Here, the problem is just a prevalent as it is anywhere else. Boys spend hours on end, sitting in internet clubs sucking in cigarette smoke and playing Grand Theft Auto or Counterstrike until they can't see straight. The internet is relatively cheap (40 cents for an hour), but they spend every last penny they have killing Nazis and selling crack in these virtual worlds that have taken over reality. In general, I thought this obsession, this sickness, seemed only to plague the adolescent males of the world (and yes, I know this is quite a generalization). Did females bypass this craze? Does their femininity make them immune to the desire to maim and destroy? I thought this was the case.
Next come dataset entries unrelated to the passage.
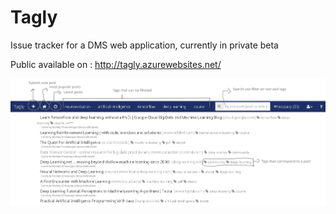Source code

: # Tagly
Issue tracker for a DMS web application, currently in private beta

Public available on : http://tagly.azurewebsites.net/

![Explainer Screenshot](/tagly-screenshot.png)
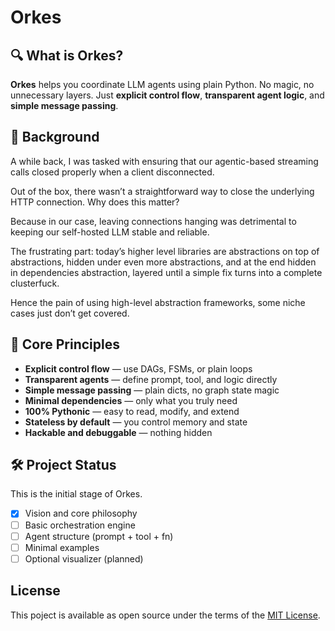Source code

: # Orkes

## 🔍 What is Orkes?

**Orkes** helps you coordinate LLM agents using plain Python.
No magic, no unnecessary layers. Just **explicit control flow**, **transparent agent logic**, and **simple message passing**.

## 📝 Background

A while back, I was tasked with ensuring that our agentic-based streaming calls closed properly when a client disconnected.

Out of the box, there wasn’t a straightforward way to close the underlying HTTP connection. Why does this matter?

Because in our case, leaving connections hanging was detrimental to keeping our self-hosted LLM stable and reliable.

The frustrating part: today’s higher level libraries are abstractions on top of abstractions, hidden under even more abstractions, and at the end hidden in dependencies abstraction, layered until a simple fix turns into a complete clusterfuck.

Hence the pain of using high-level abstraction frameworks, some niche cases just don’t get covered.


## 🔹 Core Principles

* **Explicit control flow** — use DAGs, FSMs, or plain loops
* **Transparent agents** — define prompt, tool, and logic directly
* **Simple message passing** — plain dicts, no graph state magic
* **Minimal dependencies** — only what you truly need
* **100% Pythonic** — easy to read, modify, and extend
* **Stateless by default** — you control memory and state
* **Hackable and debuggable** — nothing hidden

## 🛠️ Project Status

This is the initial stage of Orkes.

* [x] Vision and core philosophy
* [ ] Basic orchestration engine
* [ ] Agent structure (prompt + tool + fn)
* [ ] Minimal examples
* [ ] Optional visualizer (planned)

## License

This poject is available as open source under the terms of the [MIT License](https://github.com/hfahrudin/orkes/blob/main/LICENSE).

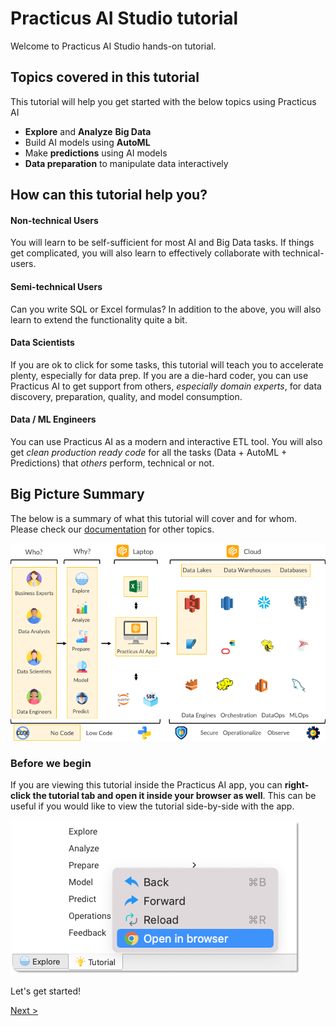 # Practicus AI Studio tutorial

Welcome to Practicus AI Studio hands-on tutorial. 

## Topics covered in this tutorial

This tutorial will help you get started with the below topics using Practicus AI

- **Explore** and **Analyze** **Big Data**
- Build AI models using **AutoML** 
- Make **predictions** using AI models 
- **Data preparation** to manipulate data interactively 

## How can this tutorial help you?

#### Non-technical Users 

You will learn to be self-sufficient for most AI and Big Data tasks. If things get complicated, you will also learn to effectively collaborate with technical-users.

#### Semi-technical Users 

Can you write SQL or Excel formulas? In addition to the above, you will also learn to extend the functionality quite a bit.

#### Data Scientists

If you are ok to click for some tasks, this tutorial will teach you to accelerate plenty, especially for data prep.  If you are a die-hard coder, you can use Practicus AI to get support from others, _especially domain experts_, for data discovery, preparation, quality, and model consumption. 

#### Data / ML Engineers

You can use Practicus AI as a modern and interactive ETL tool. You will also get _clean production ready code_ for all the tasks (Data + AutoML + Predictions) that _others_ perform, technical or not.

## Big Picture Summary

The below is a summary of what this tutorial will cover and for whom. Please check our [documentation](../index.md) for other topics. 

![](img/other/big-picture.png)


### Before we begin

If you are viewing this tutorial inside the Practicus AI app, you can **right-click the tutorial tab and open it inside your browser as well**. This can be useful if you would like to view the tutorial side-by-side with the app.  

![open in browser](img/other/open-in-browser.png)

Let's get started! 

[Next >](data-analysis-intro.md)
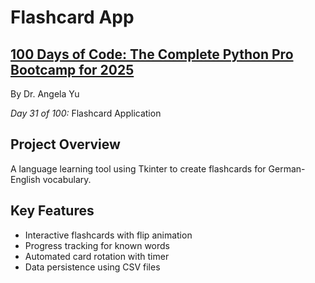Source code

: # Flashcard App

## **[100 Days of Code: The Complete Python Pro Bootcamp for 2025](https://www.udemy.com/course/100-days-of-code/)**

By Dr. Angela Yu

*Day 31 of 100:* Flashcard Application

## Project Overview

A language learning tool using Tkinter to create flashcards for German-English vocabulary.

## Key Features
- Interactive flashcards with flip animation
- Progress tracking for known words
- Automated card rotation with timer
- Data persistence using CSV files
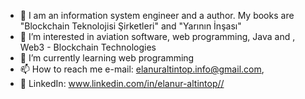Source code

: - 👋 I am an information system engineer and a author. My books are "Blockchain Teknolojisi Şirketleri" and "Yarının İnşası"
- 👀 I’m interested in aviation software, web programming, Java and , Web3 - Blockchain Technologies
- 🌱 I’m currently learning web programming
- 📫 How to reach me e-mail: elanuraltintop.info@gmail.com, 
- 📌 LinkedIn: www.linkedin.com/in/elanur-altintop//


<!---
ElanurAltintop/ElanurAltintop is a ✨ special ✨ repository because its `README.md` (this file) appears on your GitHub profile.
You can click the Preview link to take a look at your changes.
--->
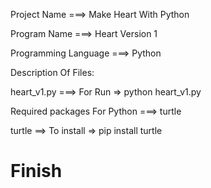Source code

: Project Name ===> Make Heart With Python

Program Name ===> Heart Version 1

Programming Language ===> Python

Description Of Files:

heart_v1.py ===> For Run => python heart_v1.py

Required packages For Python ===> turtle

turtle ==> To install => pip install turtle

# Finish 
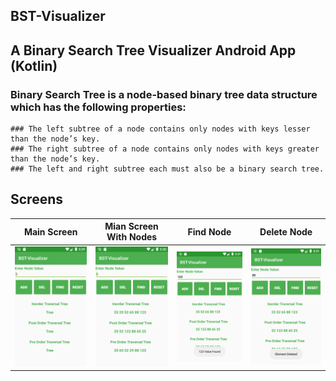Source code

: ## BST-Visualizer

## A Binary Search Tree Visualizer Android App (Kotlin)

### Binary Search Tree is a node-based binary tree data structure which has the following properties:
    ### The left subtree of a node contains only nodes with keys lesser than the node’s key.
    ### The right subtree of a node contains only nodes with keys greater than the node’s key.
    ### The left and right subtree each must also be a binary search tree.



## Screens

Main Screen                |  Mian Screen With Nodes   | Find Node                 |  Delete Node
:-------------------------:|:-------------------------:|:-------------------------:|:-------------------------:
![](/screens/main.png)     |  ![](/screens/main2.png)  |![](/screens/find.png)     |  ![](/screens/del.png)
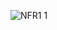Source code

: ![NFR1 1](https://github.com/oleksandrblazhko/ai-211-amitsi/assets/101993484/8a64880f-731c-4c8c-9fb6-9bd5671cac6c)
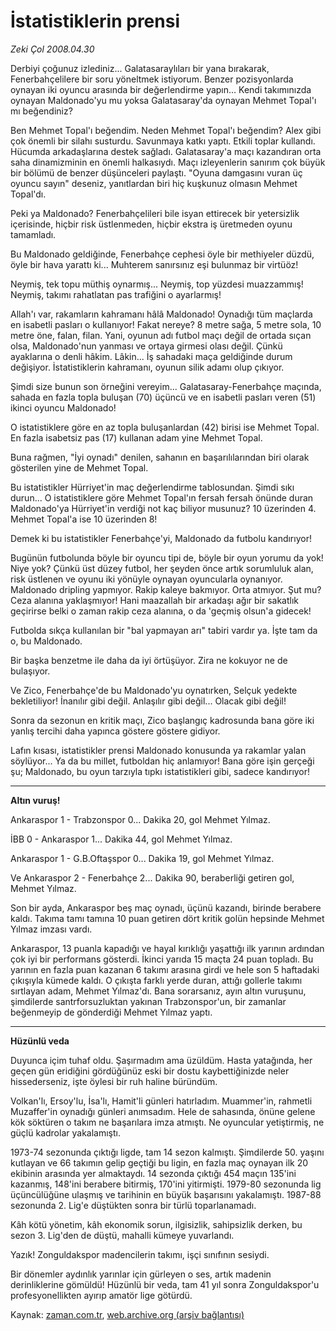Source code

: # İstatistiklerin prensi

*Zeki Çol 2008.04.30*

<tr><td class="metin" colspan="2" style="padding-top: 20px; padding-left: 5px; padding-right: 10px;">Derbiyi çoğunuz izlediniz... Galatasaraylıları bir yana bırakarak, Fenerbahçelilere bir soru yöneltmek istiyorum. Benzer pozisyonlarda oynayan iki oyuncu arasında bir değerlendirme yapın... Kendi takımınızda oynayan Maldonado'yu mu yoksa Galatasaray'da oynayan Mehmet Topal'ı mı beğendiniz?</td></tr><tr><td class="metin" colspan="2" style="padding-top: 20px; padding-left: 5px; padding-right: 10px;"><p>Ben Mehmet Topal'ı beğendim. Neden Mehmet Topal'ı beğendim? Alex gibi çok önemli bir silahı susturdu. Savunmaya katkı yaptı. Etkili toplar kullandı. Hücumda arkadaşlarına destek sağladı. Galatasaray'a maçı kazandıran orta saha dinamizminin en önemli halkasıydı. Maçı izleyenlerin sanırım çok büyük bir bölümü de benzer düşünceleri paylaştı. "Oyuna damgasını vuran üç oyuncu sayın" deseniz, yanıtlardan biri hiç kuşkunuz olmasın Mehmet Topal'dı. 
<p>Peki ya Maldonado? Fenerbahçelileri bile isyan ettirecek bir yetersizlik içerisinde, hiçbir risk üstlenmeden, hiçbir ekstra iş üretmeden oyunu tamamladı. 
<p>Bu Maldonado geldiğinde, Fenerbahçe cephesi öyle bir methiyeler düzdü, öyle bir hava yarattı ki... Muhterem sanırsınız eşi bulunmaz bir virtüöz!
<p>Neymiş, tek topu müthiş oynarmış... Neymiş, top yüzdesi muazzammış! Neymiş, takımı rahatlatan pas trafiğini o ayarlarmış!
<p>Allah'ı var, rakamların kahramanı hâlâ Maldonado! Oynadığı tüm maçlarda en isabetli pasları o kullanıyor! Fakat nereye? 8 metre sağa, 5 metre sola, 10 metre öne, falan, filan. Yani, oyunun adı futbol maçı değil de ortada sıçan olsa, Maldonado'nun yanması ve ortaya girmesi olası değil. Çünkü ayaklarına o denli hâkim. Lâkin... İş sahadaki maça geldiğinde durum değişiyor. İstatistiklerin kahramanı, oyunun silik adamı olup çıkıyor.
<p>Şimdi size bunun son örneğini vereyim... Galatasaray-Fenerbahçe maçında, sahada en fazla topla buluşan (70) üçüncü ve en isabetli pasları veren (51) ikinci oyuncu Maldonado!
<p>O istatistiklere göre en az topla buluşanlardan (42) birisi ise Mehmet Topal. En fazla isabetsiz pas (17) kullanan adam yine Mehmet Topal.
<p>Buna rağmen, "İyi oynadı" denilen, sahanın en başarılılarından biri olarak gösterilen yine de Mehmet Topal. 
<p>Bu istatistikler Hürriyet'in maç değerlendirme tablosundan. Şimdi sıkı durun... O istatistiklere göre Mehmet Topal'ın fersah fersah önünde duran Maldonado'ya Hürriyet'in verdiği not kaç biliyor musunuz? 10 üzerinden 4. Mehmet Topal'a ise 10 üzerinden 8!
<p>Demek ki bu istatistikler Fenerbahçe'yi, Maldonado da futbolu kandırıyor! 
<p>Bugünün futbolunda böyle bir oyuncu tipi de, böyle bir oyun yorumu da yok! Niye yok? Çünkü üst düzey futbol, her şeyden önce artık sorumluluk alan, risk üstlenen ve oyunu iki yönüyle oynayan oyuncularla oynanıyor. Maldonado dripling yapmıyor. Rakip kaleye bakmıyor. Orta atmıyor. Şut mu? Ceza alanına yaklaşmıyor! Hani maazallah bir arkadaşı ağır bir sakatlık geçirirse belki o zaman rakip ceza alanına, o da 'geçmiş olsun'a gidecek!
<p>Futbolda sıkça kullanılan bir "bal yapmayan arı" tabiri vardır ya. İşte tam da o, bu Maldonado. 
<p>Bir başka benzetme ile daha da iyi örtüşüyor. Zira ne kokuyor ne de bulaşıyor. 
<p>Ve Zico, Fenerbahçe'de bu Maldonado'yu oynatırken, Selçuk yedekte bekletiliyor! İnanılır gibi değil. Anlaşılır gibi değil... Olacak gibi değil!
<p>Sonra da sezonun en kritik maçı, Zico başlangıç kadrosunda bana göre iki yanlış tercihi daha yapınca göstere göstere gidiyor.
<p>Lafın kısası, istatistikler prensi Maldonado konusunda ya rakamlar yalan söylüyor... Ya da bu millet, futboldan hiç anlamıyor! Bana göre işin gerçeği şu; Maldonado, bu oyun tarzıyla tıpkı istatistikleri gibi, sadece kandırıyor!
<p><hr/>
<b><p>Altın vuruş!</p></b>
<p>Ankaraspor 1 - Trabzonspor 0... Dakika 20, gol Mehmet Yılmaz.
<p>İBB 0 - Ankaraspor 1... Dakika 44, gol Mehmet Yılmaz.
<p>Ankaraspor 1 - G.B.Oftaşspor 0... Dakika 19, gol Mehmet Yılmaz.
<p>Ve Ankaraspor 2 - Fenerbahçe 2... Dakika 90, beraberliği getiren gol, Mehmet Yılmaz.
<p>Son bir ayda, Ankaraspor beş maç oynadı, üçünü kazandı, birinde berabere kaldı. Takıma tamı tamına 10 puan getiren dört kritik golün hepsinde Mehmet Yılmaz imzası vardı. 
<p>Ankaraspor, 13 puanla kapadığı ve hayal kırıklığı yaşattığı ilk yarının ardından çok iyi bir performans gösterdi. İkinci yarıda 15 maçta 24 puan topladı. Bu yarının en fazla puan kazanan 6 takımı arasına girdi ve hele son 5 haftadaki çıkışıyla kümede kaldı. O çıkışta farklı yerde duran, attığı gollerle takımı sırtlayan adam, Mehmet Yılmaz'dı. Bana sorarsanız, ayın altın vuruşunu, şimdilerde santrforsuzluktan yakınan Trabzonspor'un, bir zamanlar beğenmeyip de gönderdiği Mehmet Yılmaz yaptı.
<p>
<hr/>
<b><p>Hüzünlü veda</p></b>
<p>Duyunca içim tuhaf oldu. Şaşırmadım ama üzüldüm. Hasta yatağında, her geçen gün eridiğini gördüğünüz eski bir dostu kaybettiğinizde neler hissederseniz, işte öylesi bir ruh haline büründüm.
<p>Volkan'lı, Ersoy'lu, İsa'lı, Hamit'li günleri hatırladım. Muammer'in, rahmetli Muzaffer'in oynadığı günleri anımsadım. Hele de sahasında, önüne gelene kök söktüren o takım ne başarılara imza atmıştı. Ne oyuncular yetiştirmiş, ne güçlü kadrolar yakalamıştı.
<p>1973-74 sezonunda çıktığı ligde, tam 14 sezon kalmıştı. Şimdilerde 50. yaşını kutlayan ve 66 takımın gelip geçtiği bu ligin, en fazla maç oynayan ilk 20 ekibinin arasında yer almaktaydı. 14 sezonda çıktığı 454 maçın 135'ini kazanmış, 148'ini berabere bitirmiş, 170'ini yitirmişti. 1979-80 sezonunda lig üçüncülüğüne ulaşmış ve tarihinin en büyük başarısını yakalamıştı. 1987-88 sezonunda 2. Lig'e düştükten sonra bir türlü toparlanamadı. 
<p>Kâh kötü yönetim, kâh ekonomik sorun, ilgisizlik, sahipsizlik derken, bu sezon 3. Lig'den de düştü, mahalli kümeye yuvarlandı.
<p>Yazık! Zonguldakspor madencilerin takımı, işçi sınıfının sesiydi. 
<p>Bir dönemler aydınlık yarınlar için gürleyen o ses, artık madenin derinliklerine gömüldü! Hüzünlü bir veda, tam 41 yıl sonra Zonguldakspor'u profesyonellikten ayırıp amatör lige götürdü. <br/></p></p></p></p></p></p></p></p></p></p></p></p></p></p></p></p></p></p></p></p></p></p></p></p></p></p></p></p></p></p></td></tr>

Kaynak: [zaman.com.tr](http://zaman.com.tr/yazar.do?yazino=683297), [web.archive.org (arşiv bağlantısı)](http://web.archive.org/web/20080630005304/http://www.zaman.com.tr:80/yazar.do?yazino=683297)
As I mentioned in one of my previous blogs (Why I Love Maine), the internet club in town agreed to close for one-two hours per week for girls only, so that they too could utilize this resource without risking their reputation by being harassed by boys at a place the is usually understood to be a strictly boys only hang out spot. I had envisioned that the girls would all enter the club and immediately start blogging, thoughts flowing from their minds to the keyboards, writing pages upon pages about the topic we chose the day before (what they love most about their country/region). The only risk I had envisioned was that they may tend to glance at their Facebook profiles and Google images of celebrities a little too often. No problem I thought, we have time. Let girls be girls, let them have some fun. Well, of the 10 girls that showed up, only one of them wrote a blog today!
I offered to close all of the games that had been in progress when the boys were kicked out, so that they could begin blogging. All, save for one, declined. They didn't want to write, they refused to write. They wanted to play the games that the boys had been playing. They wanted to shoot RPGs at enemy tanks and run over civilians with Hummers.
So, that's it, there I was at "blogging club", helping Samira and our one boy Muslim write their blogs while 9 other girls broke down gender barriers like I had never seen before, killing zombies and becoming the crime kingpins of a virtual Baku. Little Xacay and Diana might not be so scary if you pass them on the street, but give them virtual AK47's and an unlimited ammo cheat and watch out!